My guess; sonic reasons. Any stompbox you can put between a guitar and a guitar amp or PA system should work fine. It may just not sound great.
Does that help?
Mar 29, 2018
First Bose's effects are adequate not great. Second your internal effects are routed through amp and preamp and there again. Third you are stuck with Bose's EQ which is a must for psychoacoustics timing and environmental needs for the reflection. Take a look at the 901s they come with a big box for adjusting EQs because you can not control the sonic reflections in rooms. Today pedals are of studio recording quality, quiet and far better quality then you can find in any amp. Today you can combine pedals in serial and in parallel plus you have a dry and wet mix, meaning you can take your guitar signal dry out and wet (effects) out another out to control how much wet you want with your guitar sound. This is not volume this is guitar combined with effects mix. You can play in true stereo and or play wet dry wet if you choose. Boss just came out with fine studio pedals to play live or use in recording. Fender just put out a new series which is fantastic.

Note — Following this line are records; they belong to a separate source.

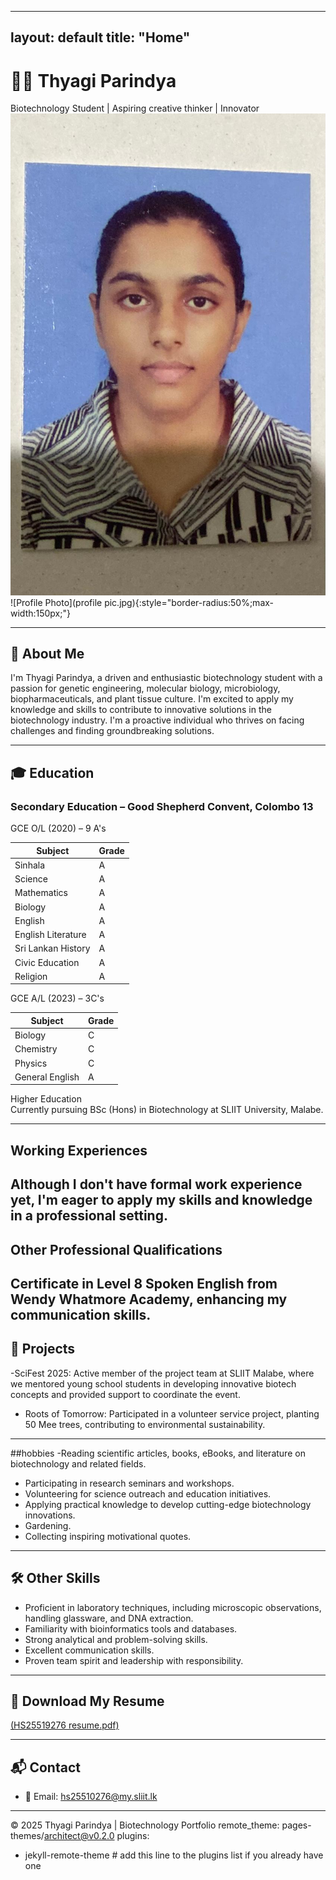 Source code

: 
---
layout: default
title: "Home"
---

# 👩‍🔬 Thyagi Parindya
Biotechnology Student | Aspiring creative thinker | Innovator
<img src="profile pic.jpg">
![Profile Photo](profile pic.jpg){:style="border-radius:50%;max-width:150px;"}

---

## 🌟 About Me
 I'm Thyagi Parindya, a driven and enthusiastic biotechnology student with a passion for genetic engineering, molecular biology, microbiology, biopharmaceuticals, and plant tissue culture. I'm excited to apply my knowledge and skills to contribute to innovative solutions in the biotechnology industry. I'm a proactive individual who thrives on facing challenges and finding groundbreaking solutions.

---

## 🎓 Education  

### Secondary Education – Good Shepherd Convent, Colombo 13  

GCE O/L (2020) – 9 A's  

| Subject            | Grade |
|--------------------|-------|
| Sinhala            | A     |
| Science            | A     |
| Mathematics        | A     |
| Biology            | A     |
| English            | A     |
| English Literature | A     |
| Sri Lankan History | A     |
| Civic Education    | A     |
| Religion           | A     |

GCE A/L (2023) – 3C's  

| Subject   | Grade |
|-----------|-------|
| Biology   | C     |
| Chemistry | C     |
| Physics   | C     |
| General English | A |

Higher Education  
Currently pursuing BSc (Hons) in Biotechnology at SLIIT University, Malabe.  

---
## Working Experiences
Although I don't have formal work experience yet, I'm eager to apply my skills and knowledge in a professional setting.
---
## Other Professional Qualifications
Certificate in Level 8 Spoken English from Wendy Whatmore Academy, enhancing my communication skills.
---

## 🧪 Projects  
-SciFest 2025: Active member of the project team at SLIIT Malabe, where we mentored young school students in developing innovative biotech concepts and provided support to coordinate the event.
- Roots of Tomorrow: Participated in a volunteer service project, planting 50 Mee trees, contributing to environmental sustainability.
  

---
##hobbies
-Reading scientific articles, books, eBooks, and literature on biotechnology and related fields.
- Participating in research seminars and workshops.
- Volunteering for science outreach and education initiatives.
- Applying practical knowledge to develop cutting-edge biotechnology innovations.
- Gardening.
- Collecting inspiring motivational quotes.
---

## 🛠 Other Skills   
- Proficient in laboratory techniques, including microscopic observations, handling glassware, and DNA extraction.
- Familiarity with bioinformatics tools and databases.
- Strong analytical and problem-solving skills.
- Excellent communication skills.
- Proven team spirit and leadership with responsibility.
---
## 📜 Download My Resume  
<a href="HS25510276 resume.pdf">
(HS25519276 resume.pdf)</a>  

---

## 📬 Contact  

- 📧 Email: [hs25510276@my.sliit.lk](mailto:hs25510276@my.sliit.lk)  

---

© 2025 Thyagi Parindya | Biotechnology Portfolio
remote_theme: pages-themes/architect@v0.2.0
plugins:
- jekyll-remote-theme # add this line to the plugins list if you already have one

Bose is not aimed for the pros just for the newbies or for someone needing small and light for transport, today many high quality amps ring in at 23 pounds or less with more options on them and more bass. Many claim that watts is misunderstood but the reality is a 30 watt amp has less headroom than from a 100 watt amp. The amp with less headroom distorts on demand. So that clean sound we want from bose can not be maintained if it clips with volume and you get distortion. You can choose through pedals and have total control of these effects the type and how many you want. In short your amp sound will sound better than any on board effects.
I like to go direct on my S1. I place a plastic pvc tube to disengage the auto EQ. Use my own EQ (and Boss just introduced a new EQ that is so studio quality) in a pedal, I like my effects in parallel for wet and buffered and my distortions drive, flange, fuzz, not buffered because those depend on direct input from the pick up in the guitar. There are over a thousand reasons why the pros use pedals. No pros will use the on board effects.
An aside - Behringer makes 98% of all parts going into all electronic equipment so every boutique pedal or EH, Boss, Fender, is the sum of its parts, which equals Behringer. Don't sell Behringer short you hear them everywhere.
May 25, 2004
I don't always understand everything you write about, and I do not play electric, or use effects pedals, so no comment there, however there is one bit of misinformation or misunderstanding in this post I will address.
Using the pvc to activate the pole insert switch does not defeat Bose EQ, it does defeat the multi position auto change of the accelerometer, but by engaging the pole socket switch you have engaged an EQ curve specifically designed for the more open space usually utilized with a stand mounted speaker.
Because EQ is subjective you, and others, may prefer this pole mount EQ for your use and there is no harm done by using it.